Chatoyer, led the early struggle for the recovery of our St. Vincent's independence. This book is dedicated to the 40th anniversary of Independence and shows Chatoyer's role in that early struggle.

The Black Jacobins

The Black Jacobins PDF

Author: C.L.R. James

Publisher: Vintage

Published: 2023-08-22

Total Pages: 465

ISBN-13: 0593687337

DOWNLOAD EBOOK →

A powerful and impassioned historical account of the largest successful revolt by enslaved people in history: the Haitian Revolution of 1791–1803 “One of the seminal texts about the history of slavery and abolition.... Provocative and empowering.” —The New York Times Book Review The Black Jacobins, by Trinidadian historian C. L. R. James, was the first major analysis of the uprising that began in the wake of the storming of the Bastille in France and became the model for liberation movements from Africa to Cuba.

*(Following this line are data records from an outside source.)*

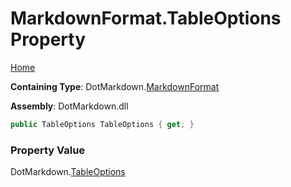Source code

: <a name="_top"></a>

# MarkdownFormat\.TableOptions Property

[Home](../../../README.md#_top)

**Containing Type**: DotMarkdown\.[MarkdownFormat](../README.md#_top)

**Assembly**: DotMarkdown\.dll

```csharp
public TableOptions TableOptions { get; }
```

### Property Value

DotMarkdown\.[TableOptions](../../TableOptions/README.md#_top)

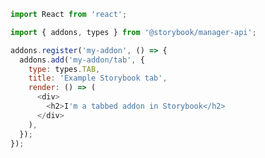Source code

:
 ```js filename="addon-tab/manager.js" renderer="common" language="js"
import React from 'react';

import { addons, types } from '@storybook/manager-api';

addons.register('my-addon', () => {
  addons.add('my-addon/tab', {
    type: types.TAB,
    title: 'Example Storybook tab',
    render: () => (
      <div>
        <h2>I'm a tabbed addon in Storybook</h2>
      </div>
    ),
  });
});
```
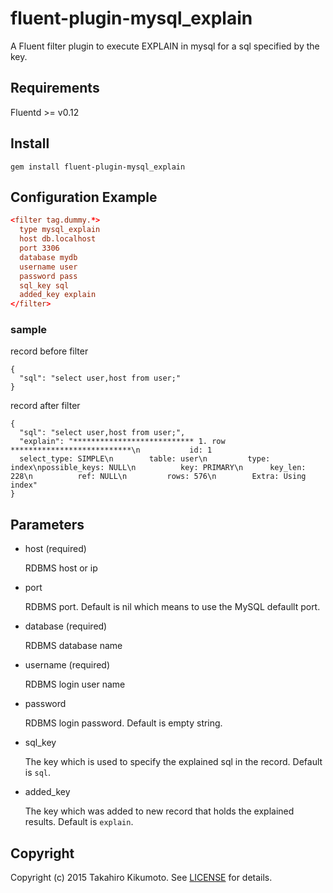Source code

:# fluent-plugin-mysql_explain

A Fluent filter plugin to execute EXPLAIN in mysql for a sql specified by the key.

## Requirements

Fluentd >= v0.12

## Install

```shell
gem install fluent-plugin-mysql_explain
```

## Configuration Example

```conf
<filter tag.dummy.*>
  type mysql_explain
  host db.localhost
  port 3306
  database mydb
  username user
  password pass
  sql_key sql
  added_key explain
</filter>
```

### sample

record before filter

```
{
  "sql": "select user,host from user;"
}
```

record after filter

```
{
  "sql": "select user,host from user;",
  "explain": "*************************** 1. row ***************************\n           id: 1
  select_type: SIMPLE\n        table: user\n         type: index\npossible_keys: NULL\n          key: PRIMARY\n      key_len: 228\n          ref: NULL\n         rows: 576\n        Extra: Using index"
}
```


## Parameters

* host (required)

  RDBMS host or ip

* port

  RDBMS port. Default is nil which means to use the MySQL defaullt port.

* database (required)

  RDBMS database name

* username (required)

  RDBMS login user name

* password

  RDBMS login password. Default is empty string.

* sql_key

  The key which is used to specify the explained sql in the record. Default is `sql`.

* added_key

  The key which was added to new record that holds the explained results. Default is `explain`.

## Copyright

Copyright (c) 2015 Takahiro Kikumoto. See [LICENSE](LICENSE) for details.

It is the story of the French colony of San Domingo, a place where the brutality of plantation owners toward enslaved people was horrifyingly severe. And it is the story of a charismatic and barely literate enslaved person named Toussaint L’Ouverture, who successfully led the Black people of San Domingo against successive invasions by overwhelming French, Spanish, and English forces—and in the process helped form the first independent post-colonial nation in the Caribbean. With a new introduction (2023) by Professor David Scott.